* Exercise directions
Take the data below and filter it for lines containing the word "definition"; show each line found.
==== Task material ====
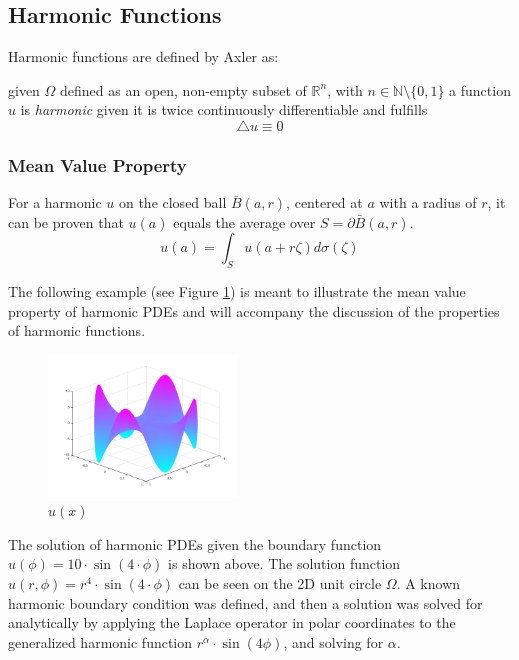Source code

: \subsection{Harmonic Functions}\label{sssec:harmonics}
Harmonic functions are defined by Axler as:
\begin{definition} given $\Omega$ defined as an open, non-empty subset of
  $\mathbb{R}^{n}$, with $n \in \mathbb{N}\setminus \{0,1\}$
  a function $u$ is \textit{harmonic} given it is twice continuously differentiable
  and fulfills $$ \bigtriangleup u \equiv 0$$
\end{definition}


  \subsubsection{Mean Value Property}\label{sssec:meanvalue}
  For a harmonic $u$ on the closed ball $\bar{B}(a,r)$, centered at $a$ with a radius of $r$,
  it can be proven that $u(a)$ equals the average over $S = \partial \bar{B}(a,r)$\cite{Axler1992,Bornemann}.
\begin{equation}
  \tag{Mean Value Property}
  u(a) = \int_{S} u(a + r\zeta)d\sigma(\zeta)
  \label{eq:mean}
\end{equation}

The following example (see Figure \ref{fig:swingPlot}) is meant to illustrate
the mean value property of harmonic \Glspl{PDE} and will accompany the discussion
of the properties of harmonic functions.

\begin{figure}[ht]
  \centering
  \includegraphics[width=5cm]{styles/swing_function_plot.png}
  \caption{$u(x)$}%
  \label{fig:swingPlot}
\end{figure}

 The solution of harmonic \glspl{PDE} given the boundary
function $u(\phi)=10\cdot\sin(4\cdot\phi)$ is shown above. The solution function $u(r,\phi)=r^{4}\cdot\sin(4\cdot\phi)$
can be seen on the 2D unit circle $\Omega$.  A known harmonic boundary
condition was defined, and then a solution was solved for analytically by applying the Laplace operator
in polar coordinates to the generalized harmonic function $r^{\alpha}\cdot\sin(4\phi)$,
and solving for $\alpha$.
====
* Response to the exercise
\begin{definition} given $\Omega$ defined as an open, non-empty subset of
\end{definition}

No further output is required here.